İtalyan döneminde başlayan göçler, Yunan yönetimiyle birlikte hızlanmıştır. Ada Türkleri’nin önemli bir kısmı Türkiye’ye, özellikle İzmir ve Ege sahillerindeki yerleşim birimlerine göç ederlerken; bir kısmı da İtalyan tebası olduklarından, İtalya’ya göç ettiler. Buna rağmen bugün Adalar’da, binlerce Türk yaşamaktadır. Türkler’e, Ege’deki Adalar’ın hepsinde de rastlamak mümkündür. Bu rastlantı, özellikle Rodos ve İstanköy ‘de yoğun biçimde görülmektedir. Ne yazık ki Yunan yönetimi iş başına geldikten sonra, Türkler’in malları ellerinden alınmış, ya da işlemek üzere küçük toprak parçaları bırakılmıştır.

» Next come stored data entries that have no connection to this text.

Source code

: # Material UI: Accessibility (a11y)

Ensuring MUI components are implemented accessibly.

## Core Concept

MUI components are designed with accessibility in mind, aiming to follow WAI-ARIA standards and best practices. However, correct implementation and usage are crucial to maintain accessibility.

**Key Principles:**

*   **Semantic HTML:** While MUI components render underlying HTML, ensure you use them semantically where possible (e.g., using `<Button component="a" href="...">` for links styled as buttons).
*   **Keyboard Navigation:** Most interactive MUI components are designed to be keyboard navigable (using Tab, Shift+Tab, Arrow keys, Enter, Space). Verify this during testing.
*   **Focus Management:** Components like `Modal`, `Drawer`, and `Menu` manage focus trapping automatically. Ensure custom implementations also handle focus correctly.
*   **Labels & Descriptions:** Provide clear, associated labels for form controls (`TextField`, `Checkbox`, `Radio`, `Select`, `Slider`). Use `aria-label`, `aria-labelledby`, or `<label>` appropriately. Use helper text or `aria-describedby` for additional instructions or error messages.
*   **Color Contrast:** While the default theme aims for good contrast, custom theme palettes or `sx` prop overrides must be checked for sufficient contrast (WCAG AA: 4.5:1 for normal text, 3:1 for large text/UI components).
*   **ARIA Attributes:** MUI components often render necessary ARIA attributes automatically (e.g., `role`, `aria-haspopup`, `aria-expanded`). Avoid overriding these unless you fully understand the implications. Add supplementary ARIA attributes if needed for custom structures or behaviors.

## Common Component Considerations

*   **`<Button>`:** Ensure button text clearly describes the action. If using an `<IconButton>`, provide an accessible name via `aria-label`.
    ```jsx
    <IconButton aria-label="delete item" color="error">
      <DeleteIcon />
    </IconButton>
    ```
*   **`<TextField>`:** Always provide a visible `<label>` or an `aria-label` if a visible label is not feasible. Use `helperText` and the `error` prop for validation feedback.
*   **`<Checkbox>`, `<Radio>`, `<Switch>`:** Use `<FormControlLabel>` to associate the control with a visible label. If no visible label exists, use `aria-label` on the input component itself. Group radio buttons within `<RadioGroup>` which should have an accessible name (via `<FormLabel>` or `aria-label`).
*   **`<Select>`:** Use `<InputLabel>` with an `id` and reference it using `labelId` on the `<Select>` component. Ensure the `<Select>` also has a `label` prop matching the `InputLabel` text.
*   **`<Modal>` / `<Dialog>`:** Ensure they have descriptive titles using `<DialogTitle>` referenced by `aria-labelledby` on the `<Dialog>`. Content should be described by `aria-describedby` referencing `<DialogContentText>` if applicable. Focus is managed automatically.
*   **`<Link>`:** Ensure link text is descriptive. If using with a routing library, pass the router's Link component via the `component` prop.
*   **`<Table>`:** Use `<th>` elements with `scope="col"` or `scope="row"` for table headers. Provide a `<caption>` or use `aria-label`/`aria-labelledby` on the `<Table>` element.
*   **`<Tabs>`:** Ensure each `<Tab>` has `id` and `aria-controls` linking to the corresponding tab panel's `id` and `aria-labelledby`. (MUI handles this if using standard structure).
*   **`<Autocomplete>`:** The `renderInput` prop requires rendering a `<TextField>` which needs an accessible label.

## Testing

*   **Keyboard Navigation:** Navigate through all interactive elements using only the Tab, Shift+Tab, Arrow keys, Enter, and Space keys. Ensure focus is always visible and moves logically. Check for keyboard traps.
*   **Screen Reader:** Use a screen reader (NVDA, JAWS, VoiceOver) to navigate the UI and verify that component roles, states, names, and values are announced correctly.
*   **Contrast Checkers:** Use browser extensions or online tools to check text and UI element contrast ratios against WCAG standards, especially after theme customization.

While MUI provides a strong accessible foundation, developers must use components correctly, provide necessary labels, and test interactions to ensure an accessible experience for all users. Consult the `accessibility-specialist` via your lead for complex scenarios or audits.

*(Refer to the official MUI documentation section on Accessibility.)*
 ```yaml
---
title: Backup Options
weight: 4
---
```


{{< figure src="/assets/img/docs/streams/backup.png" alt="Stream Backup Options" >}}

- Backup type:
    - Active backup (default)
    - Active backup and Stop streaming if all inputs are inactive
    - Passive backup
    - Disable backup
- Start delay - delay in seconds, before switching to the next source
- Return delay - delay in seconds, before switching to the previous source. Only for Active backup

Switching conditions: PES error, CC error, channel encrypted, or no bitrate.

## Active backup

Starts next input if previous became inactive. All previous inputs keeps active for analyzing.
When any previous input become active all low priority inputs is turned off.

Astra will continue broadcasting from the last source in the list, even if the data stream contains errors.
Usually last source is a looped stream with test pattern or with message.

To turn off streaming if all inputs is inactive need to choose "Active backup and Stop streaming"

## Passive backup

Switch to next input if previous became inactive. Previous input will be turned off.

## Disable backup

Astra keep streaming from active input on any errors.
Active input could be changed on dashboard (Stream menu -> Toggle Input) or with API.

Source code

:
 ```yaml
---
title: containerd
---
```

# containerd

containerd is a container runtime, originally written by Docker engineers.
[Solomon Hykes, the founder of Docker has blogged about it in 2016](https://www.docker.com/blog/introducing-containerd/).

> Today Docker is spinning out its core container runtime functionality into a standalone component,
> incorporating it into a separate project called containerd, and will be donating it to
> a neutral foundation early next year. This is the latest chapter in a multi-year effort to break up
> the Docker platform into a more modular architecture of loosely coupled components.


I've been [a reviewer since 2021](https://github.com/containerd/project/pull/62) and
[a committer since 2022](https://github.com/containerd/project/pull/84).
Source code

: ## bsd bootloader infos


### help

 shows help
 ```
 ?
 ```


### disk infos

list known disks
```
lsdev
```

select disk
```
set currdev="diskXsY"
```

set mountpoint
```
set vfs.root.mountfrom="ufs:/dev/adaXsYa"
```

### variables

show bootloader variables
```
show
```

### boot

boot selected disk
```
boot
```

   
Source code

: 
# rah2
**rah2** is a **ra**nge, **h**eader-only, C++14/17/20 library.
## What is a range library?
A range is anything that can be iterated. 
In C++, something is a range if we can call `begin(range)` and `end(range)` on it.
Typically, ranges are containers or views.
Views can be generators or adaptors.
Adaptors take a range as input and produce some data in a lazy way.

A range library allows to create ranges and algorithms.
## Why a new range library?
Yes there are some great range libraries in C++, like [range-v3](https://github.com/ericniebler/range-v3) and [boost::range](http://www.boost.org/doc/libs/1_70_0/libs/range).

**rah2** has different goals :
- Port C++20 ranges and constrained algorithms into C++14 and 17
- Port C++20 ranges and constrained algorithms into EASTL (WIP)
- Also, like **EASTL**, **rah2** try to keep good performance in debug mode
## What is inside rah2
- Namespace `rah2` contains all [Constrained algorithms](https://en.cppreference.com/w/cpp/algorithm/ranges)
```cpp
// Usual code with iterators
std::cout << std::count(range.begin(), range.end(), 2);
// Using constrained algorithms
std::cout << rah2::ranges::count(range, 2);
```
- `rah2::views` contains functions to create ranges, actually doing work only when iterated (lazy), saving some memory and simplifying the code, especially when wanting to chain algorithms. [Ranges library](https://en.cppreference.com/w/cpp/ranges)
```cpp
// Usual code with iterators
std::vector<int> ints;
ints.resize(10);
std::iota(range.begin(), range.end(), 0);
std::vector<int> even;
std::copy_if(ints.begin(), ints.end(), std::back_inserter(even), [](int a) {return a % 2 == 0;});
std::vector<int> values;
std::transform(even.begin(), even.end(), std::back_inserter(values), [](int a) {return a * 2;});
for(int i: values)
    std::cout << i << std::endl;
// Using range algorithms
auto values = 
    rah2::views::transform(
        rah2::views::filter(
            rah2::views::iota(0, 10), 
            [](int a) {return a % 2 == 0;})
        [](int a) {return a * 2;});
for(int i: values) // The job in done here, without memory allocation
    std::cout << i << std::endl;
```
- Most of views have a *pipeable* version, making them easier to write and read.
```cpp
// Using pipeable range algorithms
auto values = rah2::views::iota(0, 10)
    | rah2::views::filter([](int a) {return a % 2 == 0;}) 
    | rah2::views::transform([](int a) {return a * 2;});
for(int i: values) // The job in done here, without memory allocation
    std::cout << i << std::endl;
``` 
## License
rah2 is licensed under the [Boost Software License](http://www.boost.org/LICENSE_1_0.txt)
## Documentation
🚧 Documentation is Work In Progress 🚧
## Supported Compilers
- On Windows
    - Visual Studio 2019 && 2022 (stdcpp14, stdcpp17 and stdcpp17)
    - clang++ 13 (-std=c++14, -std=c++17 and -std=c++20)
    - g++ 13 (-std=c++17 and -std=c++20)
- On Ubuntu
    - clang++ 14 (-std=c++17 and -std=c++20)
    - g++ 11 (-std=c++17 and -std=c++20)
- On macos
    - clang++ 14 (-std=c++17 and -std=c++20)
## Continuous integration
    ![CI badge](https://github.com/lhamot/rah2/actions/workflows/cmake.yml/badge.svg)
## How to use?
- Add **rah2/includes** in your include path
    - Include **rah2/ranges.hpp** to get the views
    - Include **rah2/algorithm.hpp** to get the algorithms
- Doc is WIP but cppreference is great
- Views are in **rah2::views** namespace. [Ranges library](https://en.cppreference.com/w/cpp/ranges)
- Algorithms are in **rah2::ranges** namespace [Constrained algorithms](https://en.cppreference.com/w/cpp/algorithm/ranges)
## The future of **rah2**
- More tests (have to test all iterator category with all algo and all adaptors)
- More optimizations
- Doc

Adalar’ın ekonomisi turizme dayalıdır. Özellikle Rodos’ta turizm oldukça yaygındır. Her yıl 1 milyondan fazla turistin Rodos’a gittiği açıklanmıştır. Turistlerin önemli bir miktarı ise Türkiye’den gitmektedir. 350 kadar turistik otelin bulunduğu Rodos’a, Marmaris’ten vapur seferleri yapılmaktadır. Ayrıca özellikle yaz aylarında 4 Yunan vapuru da Türkiye sahillerine yabancı turisti günübirlik getirip götürmektedir. Pek iyi olmayan Türk-Yunan ekonomik ilişkileri, Rodos vasıtasıyla canlılık kazanmaktadır. Özellikle Rodos’taki Türk eserleri, hem Türk, hem de yabancı turistlerin ilgisini çekmektedir.  Netice itibariyle; Türkiye’ye iki adım mesafedeki Ege Adalarının kendilerine çok uzak olan Yunanistan’ın elinde bulunuşu, her Türk’ün yüreğinde bir sızı olmaya devam edecektir.